Cuando el paso del tiempo se experimenta en presencia de otros, puede dar paso a una forma de intimidad en la que las personas se deleitan o se afligen juntas. Tal vez por eso el distanciamiento físico y el aislamiento social impuestos por la pandemia fueron tan difíciles para tanta gente, y por eso muchas personas cuyas vidas y rutinas se vieron alteradas manifestaron un cambio inquietante en su sentido del tiempo.
Cuando estamos cerca físicamente, nuestra sintonía mutua con los demás genera ritmos corporales que nos hacen sentir bien y nos dan un mayor sentido de pertenencia. Un estudio descubrió que a los bebés que se les hace rebotar al ritmo de la música con un adulto demuestran mayor altruismo hacia esa persona, y otro descubrió que las personas que son amigas íntimas tienden a sincronizar sus movimientos cuando hablan o caminan juntas.
No es necesario que haya música para que surja esta sincronización, pero los ritmos y los compases facilitan la sincronización al darle forma.
Por un lado, la música impulsa a las personas a realizar movimientos y gestos específicos mientras bailan o aplauden o simplemente mueven la cabeza al ritmo de la música.

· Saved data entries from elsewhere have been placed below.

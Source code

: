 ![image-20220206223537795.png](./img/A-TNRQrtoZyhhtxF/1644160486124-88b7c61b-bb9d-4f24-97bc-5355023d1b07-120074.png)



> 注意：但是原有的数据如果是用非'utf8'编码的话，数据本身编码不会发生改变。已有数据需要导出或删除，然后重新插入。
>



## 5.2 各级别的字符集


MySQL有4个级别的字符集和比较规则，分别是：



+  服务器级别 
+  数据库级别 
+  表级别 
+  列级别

Por otro lado, la música le ofrece al público un andamiaje temporal: dónde colocar esos movimientos y gestos para que se sincronicen con los demás.
El gran sincronizador
Debido al placentero efecto de estar sincronizado con la gente que le rodea, la satisfacción emocional que se obtiene al escuchar o ver por Internet es fundamentalmente diferente a la de ir a una actuación en directo. En un concierto, se puede ver y sentir otros cuerpos a su alrededor.
Incluso cuando el movimiento explícito está restringido, como en un concierto habitual de música clásica occidental, se percibe la presencia de otros, una masa de cuerpos que perfora nuestra burbuja personal.

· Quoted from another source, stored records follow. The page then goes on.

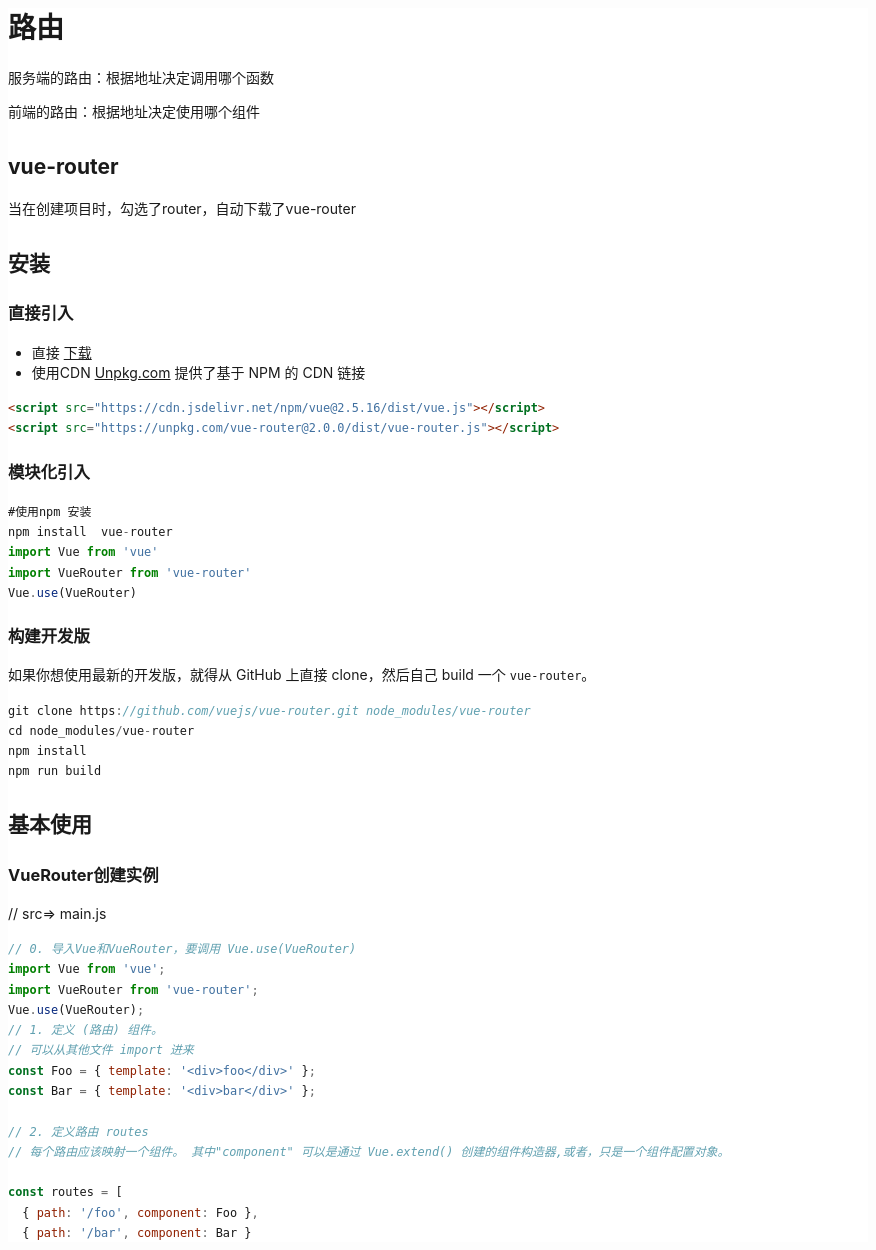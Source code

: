 # 路由

服务端的路由：根据地址决定调用哪个函数

前端的路由：根据地址决定使用哪个组件

## vue-router

当在创建项目时，勾选了router，自动下载了vue-router

## 安装

### 直接引入

- 直接 [下载](https://unpkg.com/vue-router/dist/vue-router.js)
- 使用CDN [Unpkg.com](https://unpkg.com/) 提供了基于 NPM 的 CDN 链接

```html
<script src="https://cdn.jsdelivr.net/npm/vue@2.5.16/dist/vue.js"></script>
<script src="https://unpkg.com/vue-router@2.0.0/dist/vue-router.js"></script>
```

### 模块化引入

```javascript
#使用npm 安装
npm install  vue-router
import Vue from 'vue'
import VueRouter from 'vue-router'
Vue.use(VueRouter)
```

### 构建开发版

如果你想使用最新的开发版，就得从 GitHub 上直接 clone，然后自己 build 一个 `vue-router`。

```javascript
git clone https://github.com/vuejs/vue-router.git node_modules/vue-router
cd node_modules/vue-router
npm install
npm run build
```

## 基本使用

### VueRouter创建实例

// src=> main.js

```javascript
// 0. 导入Vue和VueRouter，要调用 Vue.use(VueRouter)
import Vue from 'vue';
import VueRouter from 'vue-router';
Vue.use(VueRouter);
// 1. 定义 (路由) 组件。
// 可以从其他文件 import 进来
const Foo = { template: '<div>foo</div>' };
const Bar = { template: '<div>bar</div>' };

// 2. 定义路由 routes
// 每个路由应该映射一个组件。 其中"component" 可以是通过 Vue.extend() 创建的组件构造器,或者，只是一个组件配置对象。

const routes = [
  { path: '/foo', component: Foo },
  { path: '/bar', component: Bar }
```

La música da forma a esta masa humana, la estructura, sugiriendo momentos de tensión y relajación, de respiración, de fluctuaciones de energía, momentos que pueden traducirse en movimiento y gestos a medida que la gente sintoniza con los demás.
Esta estructura suele transmitirse con el sonido, pero las diferentes prácticas musicales del mundo sugieren que la experiencia no se limita a la audición. De hecho, puede incluir la sincronización de lo visual y el tacto humano.
Por ejemplo, en la comunidad musical de sordos, el sonido es solo una pequeña parte de la expresión. En la «ópera facial II» de Christine Sun Kim, una pieza para intérpretes sordos prelocutivos, los participantes «cantan» sin usar las manos, y en su lugar utilizan gestos y movimientos faciales para transmitir emociones. Al igual que el verso «fa-la-la-la» del famoso villancico «Deck the Halls«, las palabras pueden ser despojadas de su significado hasta que lo único que queda es su tono emocional.
En algunas culturas, la música, conceptualmente hablando, no es diferente de la danza, el ritual o el juego. Por ejemplo, Blackfeet de Norteamérica usa la misma palabra para referirse a una combinación de música, danza y ceremonia. Y los Pigmeos Bayaka de África Central emplean el mismo término para referirse a diferentes formas de música, cooperación y juego.
Muchos otros grupos de todo el mundo clasifican las actividades comunitarias bajo el mismo paraguas.
Todos ellos utilizan marcadores de tiempo, como un ritmo regular—ya sea el sonido de una calabaza durante una ceremonia Suyá Kahran Ngere o grupos de niñas que cantan «Mary Mack vestida de negro» en un juego de palmas— para permitir a los participantes sincronizar sus movimientos.
No todas estas prácticas evocan necesariamente la palabra «música». Pero podemos considerarlas musicales a su manera. Todas ellas enseñan a las personas a actuar en relación con los demás, bromeando, guiándolos e incluso instando a que se muevan juntos.
Al mismo tiempo. Como uno solo.
Mariusz Kozak es profesor asistente de música y teoría musical en la Universidad de Columbia, en Nueva York. Este artículo se publicó por primera vez en The Conversation.